The XRD patterns of obtained TiO₂ nanoparticles of spherical and rod morphology are shown in Figure 2(a) and (b) respectively. The synthesized nanoTiO2 both showed crystalline nature with 2θ peaks lying at 2θ=25.25^o (101), 2θ=37.8^o (004), 2θ=47.9^o (200), 2θ=53.59^o (105) and 2θ=62.36^o (204). All the peaks in the XRD patterns can be indexed as anatase phases of TiO2 and the diffraction data were in good agreement with JCPDS files # 21-1272 [15]. So, the SEM and XRD characterizations illustrate the successful synthesis of desired TiO²-bulk and TiO₂-rod nanomaterials. 2. Figure 1 c & d is not clear. Where is the characteristic diffraction peaks of TiO2? Author should mention it. Author reply: Thank for your valuable suggestion. The characteristic diffraction peaks of TiO₂ have been added in the revised manuscript. And also can be seen in comment 2. Thank again for your advice. 3. There is no statistical analysis observed.Author reply: Thank for your valuable suggestion. In this study, the treated full seed were immersed in nano-TiO2 solution (TiO2-bulk and TiO2-rod) with diverse concentration (50, 100, 200 and 500 mg/L) at 45°C for 24hrs, pure water treatment was used as the control group. 30 seed with full particles and uniform size were selected from each group. The following determination of seed germination index and morphological index (Formulas of germination rate, G; germination potential, GP; germination index, GI and vigor index, VI), physiological indexes of seedling (Superoxide dismutase, SOD; peroxidase, POD; catalase, CAT and malondialdehyde, MDA content) and Fresh weight, root length, seedling height, are all based on the 30 seed derived seedings, the errors bar has been presented (as in Figure 3, Figure 4 and Table 1). 4. Check the typo error.Author reply: Thanks for pointing this out.

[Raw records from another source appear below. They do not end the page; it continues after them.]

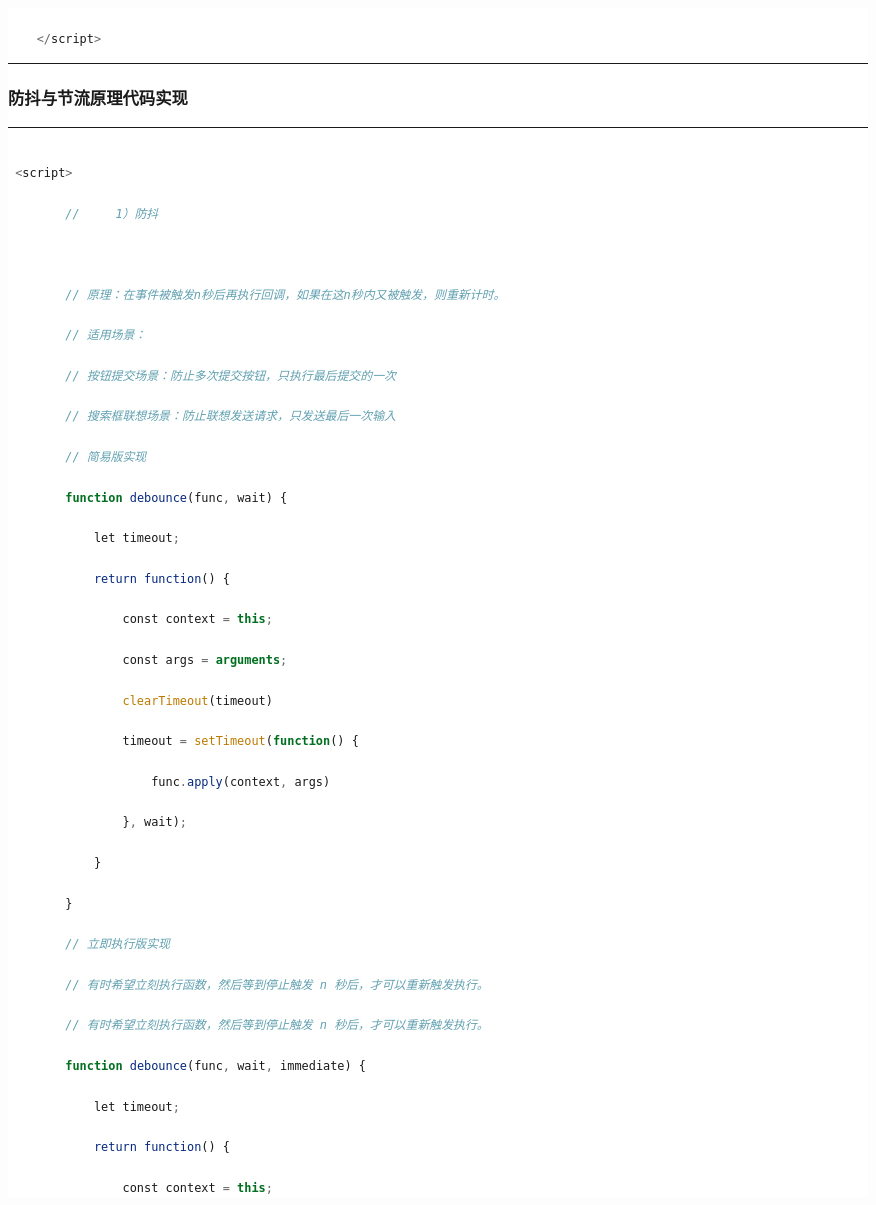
 ``` js

    </script>

```

---

### 防抖与节流原理代码实现

---

``` js

 <script>

        //     1）防抖



        // 原理：在事件被触发n秒后再执行回调，如果在这n秒内又被触发，则重新计时。

        // 适用场景：

        // 按钮提交场景：防止多次提交按钮，只执行最后提交的一次

        // 搜索框联想场景：防止联想发送请求，只发送最后一次输入

        // 简易版实现

        function debounce(func, wait) {

            let timeout;

            return function() {

                const context = this;

                const args = arguments;

                clearTimeout(timeout)

                timeout = setTimeout(function() {

                    func.apply(context, args)

                }, wait);

            }

        }

        // 立即执行版实现

        // 有时希望立刻执行函数，然后等到停止触发 n 秒后，才可以重新触发执行。

        // 有时希望立刻执行函数，然后等到停止触发 n 秒后，才可以重新触发执行。

        function debounce(func, wait, immediate) {

            let timeout;

            return function() {

                const context = this;
```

The manuscript has been thoroughly revised and edited by a native speaker and typo errors have been carefully checked, so we hope it can meet the journal’s standard. Thank you so much for your useful comments.

 

 

All the revisions have been marked in yellow, green and blue (blue indicates the language revision). We are very grateful for your time and your favorable reconsideration.

 

Mr. You Zhou and Prof. Jiyun She

Central South University of Forestry and Technology

Emails: [email protected]; [email protected]

Author Response File: Author Response.pdf

Round 2

Reviewer 1 Report

The manuscript is improved after the revision and it is now accaptable for publication.

Reviewer 2 Report

Author has satisfied all the queries. I recommend accepting the manuscript.